◆ Your assignment ◆
Go through the records and tally the lines that include the word "reflection". The answer is that total alone.

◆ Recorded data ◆
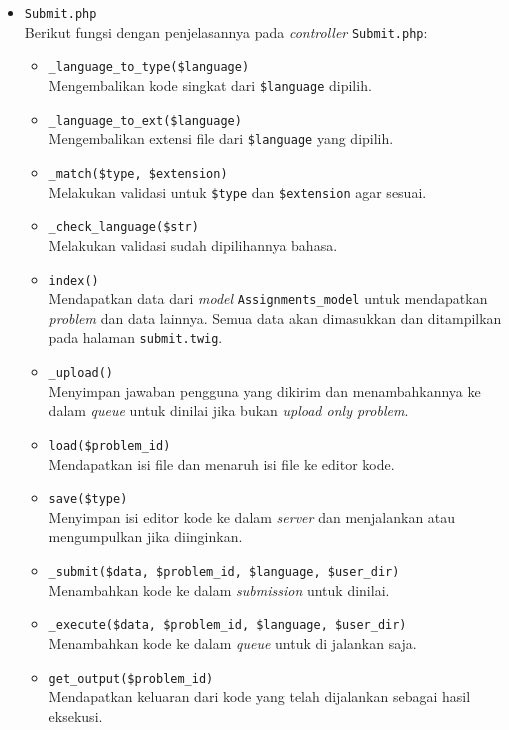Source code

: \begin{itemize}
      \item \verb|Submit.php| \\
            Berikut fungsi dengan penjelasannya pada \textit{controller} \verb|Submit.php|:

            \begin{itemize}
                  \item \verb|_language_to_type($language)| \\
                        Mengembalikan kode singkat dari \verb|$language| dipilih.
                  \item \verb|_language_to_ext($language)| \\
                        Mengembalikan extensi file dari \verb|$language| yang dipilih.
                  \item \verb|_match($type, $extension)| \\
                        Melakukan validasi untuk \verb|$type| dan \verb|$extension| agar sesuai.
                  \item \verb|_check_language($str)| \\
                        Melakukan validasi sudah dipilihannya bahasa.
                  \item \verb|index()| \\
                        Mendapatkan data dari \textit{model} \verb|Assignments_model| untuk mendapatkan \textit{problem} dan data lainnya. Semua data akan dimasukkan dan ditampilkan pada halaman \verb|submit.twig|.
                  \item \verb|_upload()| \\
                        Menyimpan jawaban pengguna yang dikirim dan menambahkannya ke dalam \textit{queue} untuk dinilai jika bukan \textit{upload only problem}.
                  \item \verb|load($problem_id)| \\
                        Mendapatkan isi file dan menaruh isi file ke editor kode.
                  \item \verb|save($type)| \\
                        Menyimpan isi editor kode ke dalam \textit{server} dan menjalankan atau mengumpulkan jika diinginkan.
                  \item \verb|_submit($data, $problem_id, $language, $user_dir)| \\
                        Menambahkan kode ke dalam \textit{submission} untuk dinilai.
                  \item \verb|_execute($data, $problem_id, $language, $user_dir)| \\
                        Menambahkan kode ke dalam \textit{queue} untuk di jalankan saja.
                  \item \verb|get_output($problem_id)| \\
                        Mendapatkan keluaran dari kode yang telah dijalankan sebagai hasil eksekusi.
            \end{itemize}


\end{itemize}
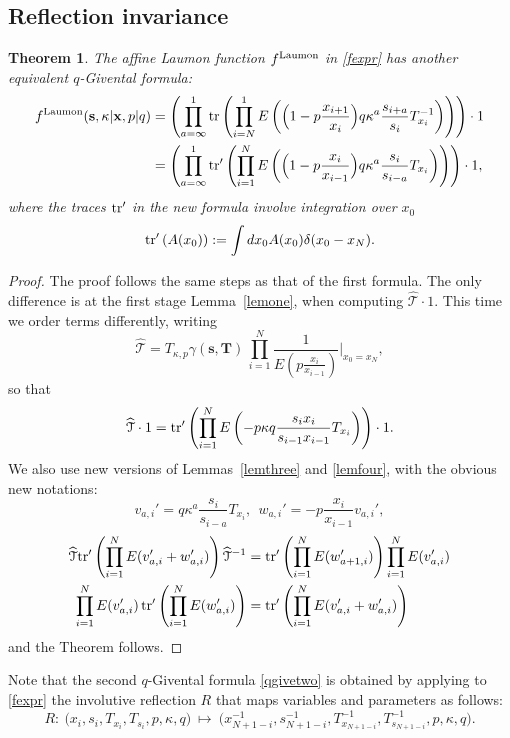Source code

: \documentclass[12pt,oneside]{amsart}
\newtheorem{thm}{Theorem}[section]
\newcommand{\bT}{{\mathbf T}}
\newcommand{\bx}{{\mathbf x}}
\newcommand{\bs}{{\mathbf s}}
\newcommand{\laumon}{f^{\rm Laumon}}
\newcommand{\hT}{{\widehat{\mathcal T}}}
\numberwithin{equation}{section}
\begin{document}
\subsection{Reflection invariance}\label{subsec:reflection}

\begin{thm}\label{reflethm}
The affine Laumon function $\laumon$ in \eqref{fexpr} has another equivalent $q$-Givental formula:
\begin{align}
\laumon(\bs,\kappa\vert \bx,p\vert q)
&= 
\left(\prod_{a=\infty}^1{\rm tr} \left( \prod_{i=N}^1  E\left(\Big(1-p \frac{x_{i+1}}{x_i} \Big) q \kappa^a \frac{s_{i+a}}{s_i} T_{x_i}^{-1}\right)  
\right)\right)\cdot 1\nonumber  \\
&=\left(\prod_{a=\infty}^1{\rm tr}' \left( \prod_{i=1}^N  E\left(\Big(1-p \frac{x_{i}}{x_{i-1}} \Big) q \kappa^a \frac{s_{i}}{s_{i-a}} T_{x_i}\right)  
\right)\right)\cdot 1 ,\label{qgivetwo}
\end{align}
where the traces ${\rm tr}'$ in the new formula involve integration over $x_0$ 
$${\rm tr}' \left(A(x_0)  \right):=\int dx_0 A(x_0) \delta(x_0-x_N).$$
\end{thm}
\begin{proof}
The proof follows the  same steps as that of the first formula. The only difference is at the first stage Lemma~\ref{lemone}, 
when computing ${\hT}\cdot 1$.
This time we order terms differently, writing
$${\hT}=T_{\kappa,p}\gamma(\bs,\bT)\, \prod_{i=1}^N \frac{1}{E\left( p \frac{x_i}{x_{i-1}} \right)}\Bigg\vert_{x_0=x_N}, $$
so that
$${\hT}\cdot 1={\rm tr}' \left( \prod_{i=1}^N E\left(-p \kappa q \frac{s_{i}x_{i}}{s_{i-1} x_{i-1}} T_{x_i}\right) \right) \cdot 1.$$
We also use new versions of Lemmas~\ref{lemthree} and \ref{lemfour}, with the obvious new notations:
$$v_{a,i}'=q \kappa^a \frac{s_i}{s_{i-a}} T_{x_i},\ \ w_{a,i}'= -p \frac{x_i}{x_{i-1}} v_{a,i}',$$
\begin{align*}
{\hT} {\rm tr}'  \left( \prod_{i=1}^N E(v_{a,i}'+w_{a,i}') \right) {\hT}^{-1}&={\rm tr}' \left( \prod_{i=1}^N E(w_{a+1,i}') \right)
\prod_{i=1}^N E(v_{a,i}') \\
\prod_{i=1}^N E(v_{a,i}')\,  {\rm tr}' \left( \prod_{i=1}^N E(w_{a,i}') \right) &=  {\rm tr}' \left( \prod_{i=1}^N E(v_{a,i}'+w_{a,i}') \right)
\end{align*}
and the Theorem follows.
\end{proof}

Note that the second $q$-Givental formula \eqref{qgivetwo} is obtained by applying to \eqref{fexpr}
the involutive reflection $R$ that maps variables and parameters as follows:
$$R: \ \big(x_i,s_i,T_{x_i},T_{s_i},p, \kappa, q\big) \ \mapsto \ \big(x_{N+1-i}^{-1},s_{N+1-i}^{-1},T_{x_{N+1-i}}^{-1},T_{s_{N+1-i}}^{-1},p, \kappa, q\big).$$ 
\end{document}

==

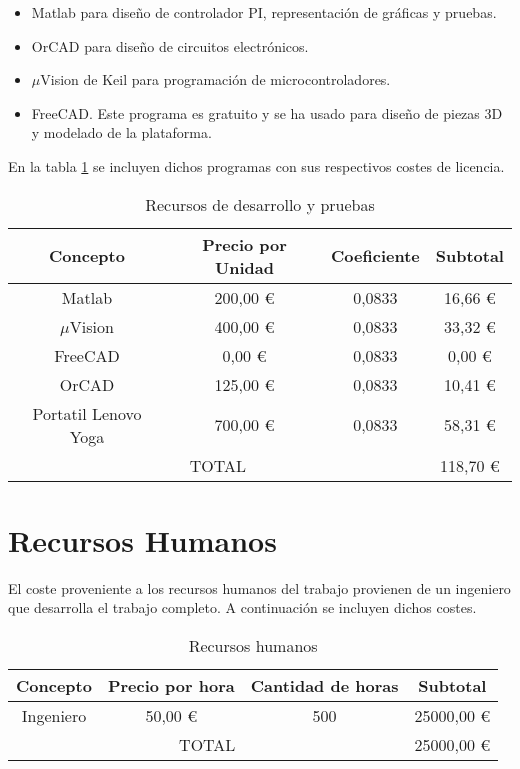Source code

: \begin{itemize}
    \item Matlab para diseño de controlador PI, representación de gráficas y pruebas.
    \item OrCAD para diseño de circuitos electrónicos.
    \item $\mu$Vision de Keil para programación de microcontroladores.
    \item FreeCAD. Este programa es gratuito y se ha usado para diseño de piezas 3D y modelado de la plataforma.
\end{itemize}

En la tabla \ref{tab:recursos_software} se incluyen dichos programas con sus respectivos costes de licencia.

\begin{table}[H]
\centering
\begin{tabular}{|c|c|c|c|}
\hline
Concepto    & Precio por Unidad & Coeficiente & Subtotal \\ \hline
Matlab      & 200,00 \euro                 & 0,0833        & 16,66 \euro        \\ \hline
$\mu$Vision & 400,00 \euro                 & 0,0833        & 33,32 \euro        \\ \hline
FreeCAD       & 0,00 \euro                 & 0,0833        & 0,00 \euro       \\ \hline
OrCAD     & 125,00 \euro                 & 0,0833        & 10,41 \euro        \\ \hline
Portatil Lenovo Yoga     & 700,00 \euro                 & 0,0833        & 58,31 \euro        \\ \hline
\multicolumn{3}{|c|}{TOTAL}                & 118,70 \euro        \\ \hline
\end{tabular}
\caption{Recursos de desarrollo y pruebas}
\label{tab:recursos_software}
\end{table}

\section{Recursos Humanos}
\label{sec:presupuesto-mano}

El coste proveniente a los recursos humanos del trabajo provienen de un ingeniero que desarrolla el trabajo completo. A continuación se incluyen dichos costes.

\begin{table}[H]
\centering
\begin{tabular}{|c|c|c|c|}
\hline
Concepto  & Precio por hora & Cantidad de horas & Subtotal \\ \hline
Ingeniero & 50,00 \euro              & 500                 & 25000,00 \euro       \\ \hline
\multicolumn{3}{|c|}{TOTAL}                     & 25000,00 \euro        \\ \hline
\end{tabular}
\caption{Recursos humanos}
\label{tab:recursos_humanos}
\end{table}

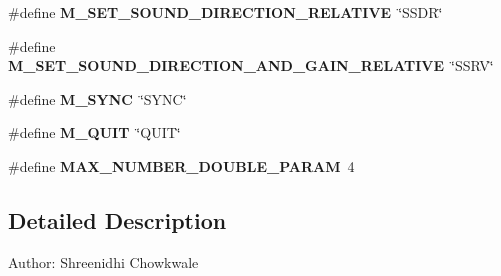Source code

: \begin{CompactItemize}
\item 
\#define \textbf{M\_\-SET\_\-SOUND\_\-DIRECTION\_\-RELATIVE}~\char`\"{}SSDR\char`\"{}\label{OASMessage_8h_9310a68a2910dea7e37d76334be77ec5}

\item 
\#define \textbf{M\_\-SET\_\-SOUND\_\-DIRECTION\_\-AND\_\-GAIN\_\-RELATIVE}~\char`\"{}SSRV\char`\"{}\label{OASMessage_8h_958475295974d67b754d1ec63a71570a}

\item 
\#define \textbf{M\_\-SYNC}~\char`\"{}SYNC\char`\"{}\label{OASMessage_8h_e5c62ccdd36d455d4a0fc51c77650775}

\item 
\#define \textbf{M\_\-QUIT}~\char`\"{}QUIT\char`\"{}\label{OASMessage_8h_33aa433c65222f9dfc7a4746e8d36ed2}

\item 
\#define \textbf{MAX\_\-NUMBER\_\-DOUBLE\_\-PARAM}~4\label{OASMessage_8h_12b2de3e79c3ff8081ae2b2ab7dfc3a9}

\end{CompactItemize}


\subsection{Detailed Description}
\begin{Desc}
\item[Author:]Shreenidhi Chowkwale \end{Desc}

◆ Problem solution ◆
2